- Life & Culture
Understanding Japanese Fashion and Clothing
The Japanese are known as some of the most fashionable populations in the world. Fashion, appearance and personal grooming are very important to a lot of men and women in Japan. With Japanese street fashion in the major urban areas being copied throughout Asia. Usually, what is seen on the streets of Tokyo and Osaka is comparable to that of New York and London. Especially with Modern Japanese clothes.
The four seasons in Japan are quite distinctive. Often, clothing requirements for each season vary widely, with the type of material, color, and style being the main variables. Everyday Japanese clothes are practically the same as those worn in North America and Europe. With trousers and t-shirts being a staple for the modern Japanese dressers. The demands of modern everyday life give little opportunity to wear the traditional Japanese clothes such as the kimono. However, it is still regularly seen at weddings, funerals, and other ceremonies.

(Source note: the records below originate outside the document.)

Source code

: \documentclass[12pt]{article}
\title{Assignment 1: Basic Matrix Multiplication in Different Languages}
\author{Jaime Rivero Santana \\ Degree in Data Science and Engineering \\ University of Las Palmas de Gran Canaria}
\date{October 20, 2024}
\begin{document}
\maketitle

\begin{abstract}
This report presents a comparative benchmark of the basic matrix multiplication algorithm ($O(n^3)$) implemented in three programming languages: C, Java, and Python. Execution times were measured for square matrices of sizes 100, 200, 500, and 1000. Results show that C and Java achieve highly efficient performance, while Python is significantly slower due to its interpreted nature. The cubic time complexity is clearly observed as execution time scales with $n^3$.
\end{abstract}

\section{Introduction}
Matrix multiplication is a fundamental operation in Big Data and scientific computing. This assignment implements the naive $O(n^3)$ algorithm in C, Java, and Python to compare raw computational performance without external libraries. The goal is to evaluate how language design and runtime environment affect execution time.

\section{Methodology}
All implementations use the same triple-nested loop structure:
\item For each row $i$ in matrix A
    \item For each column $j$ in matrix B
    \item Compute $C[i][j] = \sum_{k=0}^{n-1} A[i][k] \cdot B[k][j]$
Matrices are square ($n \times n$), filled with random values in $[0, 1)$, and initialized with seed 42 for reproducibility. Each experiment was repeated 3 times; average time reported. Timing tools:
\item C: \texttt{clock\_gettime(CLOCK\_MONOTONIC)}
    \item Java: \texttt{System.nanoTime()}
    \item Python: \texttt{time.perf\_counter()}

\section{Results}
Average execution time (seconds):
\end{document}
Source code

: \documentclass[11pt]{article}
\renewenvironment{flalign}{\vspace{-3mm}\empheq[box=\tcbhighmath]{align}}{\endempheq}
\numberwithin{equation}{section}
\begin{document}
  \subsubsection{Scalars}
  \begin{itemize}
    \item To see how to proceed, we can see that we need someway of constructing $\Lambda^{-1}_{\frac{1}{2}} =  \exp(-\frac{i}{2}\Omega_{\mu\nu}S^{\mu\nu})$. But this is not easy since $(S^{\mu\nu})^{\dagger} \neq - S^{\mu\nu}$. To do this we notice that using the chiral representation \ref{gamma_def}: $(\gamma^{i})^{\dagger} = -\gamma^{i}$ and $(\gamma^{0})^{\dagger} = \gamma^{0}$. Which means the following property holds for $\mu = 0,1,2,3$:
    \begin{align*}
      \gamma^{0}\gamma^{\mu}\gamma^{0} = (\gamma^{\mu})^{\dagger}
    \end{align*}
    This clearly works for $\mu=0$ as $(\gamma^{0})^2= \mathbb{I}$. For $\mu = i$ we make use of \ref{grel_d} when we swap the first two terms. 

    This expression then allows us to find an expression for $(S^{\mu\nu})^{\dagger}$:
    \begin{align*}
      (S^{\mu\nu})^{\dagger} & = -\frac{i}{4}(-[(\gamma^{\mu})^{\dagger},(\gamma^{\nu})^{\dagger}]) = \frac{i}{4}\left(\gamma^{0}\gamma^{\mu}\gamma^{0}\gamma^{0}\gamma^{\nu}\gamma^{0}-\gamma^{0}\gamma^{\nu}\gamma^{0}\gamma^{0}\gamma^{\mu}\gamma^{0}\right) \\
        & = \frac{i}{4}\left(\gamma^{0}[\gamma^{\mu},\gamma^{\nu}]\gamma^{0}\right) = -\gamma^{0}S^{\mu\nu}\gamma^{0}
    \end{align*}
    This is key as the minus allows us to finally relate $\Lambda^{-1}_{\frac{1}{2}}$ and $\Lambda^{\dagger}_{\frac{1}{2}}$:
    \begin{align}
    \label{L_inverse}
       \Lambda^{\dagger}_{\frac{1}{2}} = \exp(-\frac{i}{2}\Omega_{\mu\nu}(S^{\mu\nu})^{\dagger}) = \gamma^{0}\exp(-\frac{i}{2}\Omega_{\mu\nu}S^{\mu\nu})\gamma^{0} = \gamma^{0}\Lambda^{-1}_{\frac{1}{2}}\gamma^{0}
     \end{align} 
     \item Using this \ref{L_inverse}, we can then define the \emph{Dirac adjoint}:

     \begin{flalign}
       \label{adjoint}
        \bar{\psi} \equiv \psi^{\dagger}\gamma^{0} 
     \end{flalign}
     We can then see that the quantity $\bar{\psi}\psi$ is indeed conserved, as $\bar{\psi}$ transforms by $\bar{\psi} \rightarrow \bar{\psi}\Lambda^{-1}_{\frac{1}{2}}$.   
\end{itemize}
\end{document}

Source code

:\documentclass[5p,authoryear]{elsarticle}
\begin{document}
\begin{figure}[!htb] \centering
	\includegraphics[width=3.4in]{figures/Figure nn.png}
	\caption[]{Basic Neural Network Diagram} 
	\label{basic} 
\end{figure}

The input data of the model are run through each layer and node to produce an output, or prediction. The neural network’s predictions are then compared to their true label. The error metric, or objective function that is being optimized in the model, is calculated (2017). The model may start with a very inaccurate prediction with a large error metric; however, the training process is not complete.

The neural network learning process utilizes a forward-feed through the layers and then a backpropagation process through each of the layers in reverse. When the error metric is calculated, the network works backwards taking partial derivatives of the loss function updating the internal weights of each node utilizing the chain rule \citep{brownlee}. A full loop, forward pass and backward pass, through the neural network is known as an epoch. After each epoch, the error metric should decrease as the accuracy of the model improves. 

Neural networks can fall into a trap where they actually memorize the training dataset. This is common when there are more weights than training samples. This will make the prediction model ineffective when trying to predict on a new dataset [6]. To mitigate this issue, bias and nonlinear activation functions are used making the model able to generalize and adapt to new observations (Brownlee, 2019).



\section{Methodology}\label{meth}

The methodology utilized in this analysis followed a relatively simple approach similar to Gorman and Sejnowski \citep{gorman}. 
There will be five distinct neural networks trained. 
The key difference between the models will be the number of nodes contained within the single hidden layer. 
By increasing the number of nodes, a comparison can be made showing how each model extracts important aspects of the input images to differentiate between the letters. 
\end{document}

Consumers have a wide variety of clothing to choose from – items made in Japan, luxury brands from Europe and the US, and relatively inexpensive clothes from other Asian countries. Buying decisions depend on personal budgets and purpose.
Japanese Clothing Sizes
If you require larger sized clothing, living outside a major city may be difficult. For shoes, stores generally carry stock in sizes up to US 10/26 cm. Clothing is generally stocked up to size L and sometimes XL in men’s ranges. Many non-Japanese people find that, although they fit the Japanese sizes, they often struggle to find garments with long enough sleeves or legs. Larger sized shoes and clothing are generally found only in shops catering to those needs. You may find it is more useful to shop online.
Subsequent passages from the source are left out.